The Fragmentation of Global Climate Governance
Consequences and Management of Regime Interactions
Harro van Asselt
Extract
This second case study zooms in on the interactions between the UN climate regime and the Convention on Biological Diversity as a case of interactions between two treaty-based regimes within the field of international environmental law and governance. Focusing specifically on the role of forests at the nexus of climate and biodiversity governance, the chapter seeks to analyse the consequences of the interactions between the climate and biodiversity regimes. It further aims to show how legal techniques and different ways of institutional coordination could ensure that international policies promoting climate change objectives and policies reducing biodiversity loss could be mutually supportive.
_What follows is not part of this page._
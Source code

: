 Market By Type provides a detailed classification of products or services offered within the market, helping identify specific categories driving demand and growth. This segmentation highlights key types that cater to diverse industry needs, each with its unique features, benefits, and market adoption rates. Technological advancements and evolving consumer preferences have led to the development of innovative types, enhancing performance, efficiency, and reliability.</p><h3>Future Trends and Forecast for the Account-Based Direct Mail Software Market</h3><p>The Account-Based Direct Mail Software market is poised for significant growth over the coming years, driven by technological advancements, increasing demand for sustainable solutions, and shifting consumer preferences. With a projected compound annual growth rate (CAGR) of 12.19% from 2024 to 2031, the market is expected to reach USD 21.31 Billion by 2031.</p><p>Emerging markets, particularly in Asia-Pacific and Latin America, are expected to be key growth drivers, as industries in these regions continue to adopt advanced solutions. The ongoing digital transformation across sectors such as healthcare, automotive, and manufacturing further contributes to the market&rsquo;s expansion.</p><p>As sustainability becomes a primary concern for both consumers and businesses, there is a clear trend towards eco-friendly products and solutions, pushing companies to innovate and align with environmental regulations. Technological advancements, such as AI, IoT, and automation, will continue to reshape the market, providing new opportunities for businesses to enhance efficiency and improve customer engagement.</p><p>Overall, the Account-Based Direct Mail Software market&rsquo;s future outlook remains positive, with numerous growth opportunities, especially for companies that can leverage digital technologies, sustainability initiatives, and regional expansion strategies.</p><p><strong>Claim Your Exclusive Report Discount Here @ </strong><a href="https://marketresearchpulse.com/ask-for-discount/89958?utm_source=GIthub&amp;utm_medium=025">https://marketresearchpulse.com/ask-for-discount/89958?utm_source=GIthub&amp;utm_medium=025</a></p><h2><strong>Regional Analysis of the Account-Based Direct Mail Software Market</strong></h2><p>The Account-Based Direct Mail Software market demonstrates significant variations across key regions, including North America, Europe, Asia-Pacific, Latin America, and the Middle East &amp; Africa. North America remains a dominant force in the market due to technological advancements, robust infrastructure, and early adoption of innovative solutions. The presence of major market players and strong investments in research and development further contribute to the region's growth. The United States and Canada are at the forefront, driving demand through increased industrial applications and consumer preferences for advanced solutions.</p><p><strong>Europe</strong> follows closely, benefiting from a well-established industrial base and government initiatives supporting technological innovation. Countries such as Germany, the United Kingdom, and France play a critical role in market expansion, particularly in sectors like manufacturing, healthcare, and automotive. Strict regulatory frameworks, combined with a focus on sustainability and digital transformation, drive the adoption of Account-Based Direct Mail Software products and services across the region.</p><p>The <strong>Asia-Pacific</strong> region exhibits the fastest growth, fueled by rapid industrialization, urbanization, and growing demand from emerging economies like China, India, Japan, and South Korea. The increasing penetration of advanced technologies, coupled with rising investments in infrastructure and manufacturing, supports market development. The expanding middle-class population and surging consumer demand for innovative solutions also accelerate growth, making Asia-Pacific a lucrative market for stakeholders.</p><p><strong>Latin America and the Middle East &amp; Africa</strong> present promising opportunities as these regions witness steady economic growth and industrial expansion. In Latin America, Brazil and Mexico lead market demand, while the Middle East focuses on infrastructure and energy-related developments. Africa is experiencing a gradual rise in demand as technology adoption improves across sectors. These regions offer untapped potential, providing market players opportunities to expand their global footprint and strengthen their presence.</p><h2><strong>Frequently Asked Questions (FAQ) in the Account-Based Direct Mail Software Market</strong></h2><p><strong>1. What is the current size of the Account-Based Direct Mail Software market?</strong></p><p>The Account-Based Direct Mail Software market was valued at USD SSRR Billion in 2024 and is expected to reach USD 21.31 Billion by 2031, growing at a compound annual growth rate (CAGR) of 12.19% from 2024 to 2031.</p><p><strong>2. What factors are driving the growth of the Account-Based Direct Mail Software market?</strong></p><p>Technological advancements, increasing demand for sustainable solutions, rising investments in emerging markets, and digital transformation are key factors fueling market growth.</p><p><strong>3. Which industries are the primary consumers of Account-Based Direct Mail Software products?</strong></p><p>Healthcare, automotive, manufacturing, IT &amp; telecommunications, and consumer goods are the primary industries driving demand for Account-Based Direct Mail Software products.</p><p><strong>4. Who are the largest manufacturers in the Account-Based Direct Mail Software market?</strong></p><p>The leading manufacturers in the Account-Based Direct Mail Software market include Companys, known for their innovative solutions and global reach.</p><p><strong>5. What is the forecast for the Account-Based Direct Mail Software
The relationship between the climate and biodiversity treaties goes back to their very origins. The UNFCCC and CBD were negotiated in parallel during the heyday of modern international environmental lawmaking. Both treaties were submitted for adoption to the Earth Summit in Rio de Janeiro in 1992, and were heralded as an important achievement of this landmark conference. While the 'Rio Conventions', together with Agenda 21, were the most notable positive outcomes of the Earth Summit, countries at the meeting failed to reach agreement on a global forest convention. With a legally binding agreement on forests out of reach, countries settled for the adoption of the non-legally binding 'Forest Principles'and the inclusion of a chapter on deforestation in Agenda 21. Since 1992, various initiatives have emerged in the area of global forest governance, which have kept the hope of a global forest convention alive.